Every line from the top of the material through the line holding "A sends a message" should be copied exactly, and only those lines.

>>>

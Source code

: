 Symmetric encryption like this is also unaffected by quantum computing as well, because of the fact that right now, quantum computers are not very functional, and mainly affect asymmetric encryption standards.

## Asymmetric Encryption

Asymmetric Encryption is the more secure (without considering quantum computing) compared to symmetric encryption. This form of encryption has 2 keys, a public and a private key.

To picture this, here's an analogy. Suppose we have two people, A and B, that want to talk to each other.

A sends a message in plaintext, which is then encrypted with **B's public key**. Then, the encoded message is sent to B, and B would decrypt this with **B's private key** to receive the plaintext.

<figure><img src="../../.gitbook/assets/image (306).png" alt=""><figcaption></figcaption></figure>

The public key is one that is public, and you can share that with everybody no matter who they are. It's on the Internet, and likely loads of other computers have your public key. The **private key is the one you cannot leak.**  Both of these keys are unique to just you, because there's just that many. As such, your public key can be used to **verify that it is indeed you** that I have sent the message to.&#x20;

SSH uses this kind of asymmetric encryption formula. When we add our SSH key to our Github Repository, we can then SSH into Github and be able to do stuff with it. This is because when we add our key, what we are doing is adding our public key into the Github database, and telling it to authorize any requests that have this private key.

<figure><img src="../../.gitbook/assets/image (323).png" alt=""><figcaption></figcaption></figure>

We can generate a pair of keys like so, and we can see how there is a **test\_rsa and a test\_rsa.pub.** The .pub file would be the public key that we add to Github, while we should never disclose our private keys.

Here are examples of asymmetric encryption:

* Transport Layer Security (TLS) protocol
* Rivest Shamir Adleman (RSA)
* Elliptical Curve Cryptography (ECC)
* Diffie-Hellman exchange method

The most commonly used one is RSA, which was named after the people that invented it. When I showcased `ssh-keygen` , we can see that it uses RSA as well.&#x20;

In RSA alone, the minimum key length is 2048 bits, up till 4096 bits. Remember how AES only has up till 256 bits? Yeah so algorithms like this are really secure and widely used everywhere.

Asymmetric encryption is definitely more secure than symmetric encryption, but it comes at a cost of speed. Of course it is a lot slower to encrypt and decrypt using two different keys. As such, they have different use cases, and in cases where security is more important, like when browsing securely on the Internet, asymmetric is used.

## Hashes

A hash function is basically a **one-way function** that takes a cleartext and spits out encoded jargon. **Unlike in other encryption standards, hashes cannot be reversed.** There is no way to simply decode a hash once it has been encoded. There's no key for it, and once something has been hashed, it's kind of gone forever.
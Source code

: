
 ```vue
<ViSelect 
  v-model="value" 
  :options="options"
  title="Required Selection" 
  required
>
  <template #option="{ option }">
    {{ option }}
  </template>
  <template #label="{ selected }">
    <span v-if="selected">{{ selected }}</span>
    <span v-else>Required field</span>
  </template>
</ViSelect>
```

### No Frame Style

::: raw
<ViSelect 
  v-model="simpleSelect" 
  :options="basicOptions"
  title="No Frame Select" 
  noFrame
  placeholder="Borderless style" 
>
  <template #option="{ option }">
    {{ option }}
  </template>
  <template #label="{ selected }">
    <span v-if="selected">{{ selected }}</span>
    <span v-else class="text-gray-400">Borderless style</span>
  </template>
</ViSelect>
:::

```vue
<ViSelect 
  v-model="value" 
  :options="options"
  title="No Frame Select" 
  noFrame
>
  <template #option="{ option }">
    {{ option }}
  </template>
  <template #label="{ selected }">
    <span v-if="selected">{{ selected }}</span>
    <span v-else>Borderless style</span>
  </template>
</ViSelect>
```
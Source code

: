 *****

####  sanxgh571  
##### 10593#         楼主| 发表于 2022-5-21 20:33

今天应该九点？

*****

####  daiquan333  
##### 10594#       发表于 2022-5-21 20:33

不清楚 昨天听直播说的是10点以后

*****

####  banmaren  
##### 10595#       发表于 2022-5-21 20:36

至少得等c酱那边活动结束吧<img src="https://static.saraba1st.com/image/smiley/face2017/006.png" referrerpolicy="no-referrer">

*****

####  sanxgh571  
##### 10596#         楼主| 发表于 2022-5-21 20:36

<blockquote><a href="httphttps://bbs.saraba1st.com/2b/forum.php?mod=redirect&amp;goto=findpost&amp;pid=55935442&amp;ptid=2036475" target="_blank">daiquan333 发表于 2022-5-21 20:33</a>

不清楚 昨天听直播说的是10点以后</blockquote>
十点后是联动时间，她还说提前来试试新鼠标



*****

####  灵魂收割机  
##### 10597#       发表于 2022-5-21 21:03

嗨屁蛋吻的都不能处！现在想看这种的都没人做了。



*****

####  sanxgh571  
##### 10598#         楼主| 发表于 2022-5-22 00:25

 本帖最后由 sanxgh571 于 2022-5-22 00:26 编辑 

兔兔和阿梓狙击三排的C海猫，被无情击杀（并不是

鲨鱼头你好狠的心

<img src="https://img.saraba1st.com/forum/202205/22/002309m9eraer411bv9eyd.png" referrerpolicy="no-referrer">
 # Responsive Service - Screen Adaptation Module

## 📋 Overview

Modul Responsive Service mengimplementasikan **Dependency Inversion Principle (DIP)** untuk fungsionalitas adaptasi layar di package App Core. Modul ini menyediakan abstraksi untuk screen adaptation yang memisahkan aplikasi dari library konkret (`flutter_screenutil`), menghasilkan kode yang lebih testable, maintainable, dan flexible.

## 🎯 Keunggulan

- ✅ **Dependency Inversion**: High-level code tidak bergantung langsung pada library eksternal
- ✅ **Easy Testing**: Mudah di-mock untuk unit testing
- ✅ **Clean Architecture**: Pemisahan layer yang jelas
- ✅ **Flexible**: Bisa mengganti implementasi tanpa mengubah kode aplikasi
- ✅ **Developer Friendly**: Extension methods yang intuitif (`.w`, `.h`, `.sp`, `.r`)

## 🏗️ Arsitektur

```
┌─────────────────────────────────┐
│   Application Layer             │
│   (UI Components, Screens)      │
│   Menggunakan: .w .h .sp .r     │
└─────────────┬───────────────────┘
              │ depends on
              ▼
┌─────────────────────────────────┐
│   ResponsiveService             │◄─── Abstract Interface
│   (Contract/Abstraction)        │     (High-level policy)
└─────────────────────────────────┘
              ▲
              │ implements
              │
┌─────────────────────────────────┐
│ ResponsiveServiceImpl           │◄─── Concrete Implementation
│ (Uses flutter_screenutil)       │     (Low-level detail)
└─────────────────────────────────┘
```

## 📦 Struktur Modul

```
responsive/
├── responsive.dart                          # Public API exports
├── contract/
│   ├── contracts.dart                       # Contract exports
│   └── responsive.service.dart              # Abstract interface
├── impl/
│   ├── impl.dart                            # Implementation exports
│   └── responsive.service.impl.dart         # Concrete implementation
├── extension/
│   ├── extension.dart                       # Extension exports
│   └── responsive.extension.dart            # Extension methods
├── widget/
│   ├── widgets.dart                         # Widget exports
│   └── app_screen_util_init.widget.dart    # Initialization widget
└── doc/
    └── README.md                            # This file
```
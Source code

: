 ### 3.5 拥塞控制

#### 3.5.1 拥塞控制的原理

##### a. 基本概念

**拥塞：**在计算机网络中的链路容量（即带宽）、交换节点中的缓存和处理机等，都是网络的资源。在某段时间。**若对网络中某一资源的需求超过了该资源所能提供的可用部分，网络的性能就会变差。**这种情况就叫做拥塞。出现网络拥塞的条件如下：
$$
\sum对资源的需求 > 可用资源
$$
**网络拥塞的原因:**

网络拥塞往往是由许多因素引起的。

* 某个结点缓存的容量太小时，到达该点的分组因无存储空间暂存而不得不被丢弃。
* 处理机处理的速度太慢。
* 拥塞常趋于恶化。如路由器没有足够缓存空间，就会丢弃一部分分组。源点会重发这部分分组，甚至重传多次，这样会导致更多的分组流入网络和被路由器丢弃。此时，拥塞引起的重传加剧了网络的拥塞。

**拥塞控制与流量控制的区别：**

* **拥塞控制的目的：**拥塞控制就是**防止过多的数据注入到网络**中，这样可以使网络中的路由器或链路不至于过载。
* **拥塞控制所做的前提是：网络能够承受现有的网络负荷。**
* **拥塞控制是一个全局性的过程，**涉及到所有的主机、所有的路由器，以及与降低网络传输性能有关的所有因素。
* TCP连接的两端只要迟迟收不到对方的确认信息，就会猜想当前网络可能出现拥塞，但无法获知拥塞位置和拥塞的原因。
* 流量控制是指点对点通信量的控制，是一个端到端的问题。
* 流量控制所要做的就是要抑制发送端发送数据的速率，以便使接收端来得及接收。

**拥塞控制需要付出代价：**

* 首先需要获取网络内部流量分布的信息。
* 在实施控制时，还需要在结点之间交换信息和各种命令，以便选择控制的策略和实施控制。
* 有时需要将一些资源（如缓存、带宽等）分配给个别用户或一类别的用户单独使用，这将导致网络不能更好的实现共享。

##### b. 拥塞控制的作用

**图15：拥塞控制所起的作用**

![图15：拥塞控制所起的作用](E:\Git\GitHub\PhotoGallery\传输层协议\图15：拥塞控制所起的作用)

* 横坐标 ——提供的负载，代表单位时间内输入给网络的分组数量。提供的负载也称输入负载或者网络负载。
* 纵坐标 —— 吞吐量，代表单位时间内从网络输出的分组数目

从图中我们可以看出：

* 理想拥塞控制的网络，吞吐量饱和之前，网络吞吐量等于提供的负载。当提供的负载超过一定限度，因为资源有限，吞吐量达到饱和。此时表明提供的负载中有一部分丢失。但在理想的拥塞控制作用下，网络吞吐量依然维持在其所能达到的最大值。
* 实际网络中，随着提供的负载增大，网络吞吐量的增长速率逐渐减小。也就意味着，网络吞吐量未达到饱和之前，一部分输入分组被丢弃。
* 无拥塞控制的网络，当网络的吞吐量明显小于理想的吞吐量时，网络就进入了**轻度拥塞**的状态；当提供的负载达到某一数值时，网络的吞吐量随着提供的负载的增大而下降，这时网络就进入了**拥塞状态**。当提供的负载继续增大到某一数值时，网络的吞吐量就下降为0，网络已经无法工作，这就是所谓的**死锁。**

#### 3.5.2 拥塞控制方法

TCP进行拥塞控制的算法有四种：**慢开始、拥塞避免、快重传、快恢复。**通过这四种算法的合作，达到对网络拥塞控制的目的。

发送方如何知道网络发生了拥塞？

<<<

> Solution to this task
Source code

: Symmetric encryption like this is also unaffected by quantum computing as well, because of the fact that right now, quantum computers are not very functional, and mainly affect asymmetric encryption standards.

## Asymmetric Encryption

Asymmetric Encryption is the more secure (without considering quantum computing) compared to symmetric encryption. This form of encryption has 2 keys, a public and a private key.

To picture this, here's an analogy. Suppose we have two people, A and B, that want to talk to each other.

A sends a message in plaintext, which is then encrypted with **B's public key**. Then, the encoded message is sent to B, and B would decrypt this with **B's private key** to receive the plaintext.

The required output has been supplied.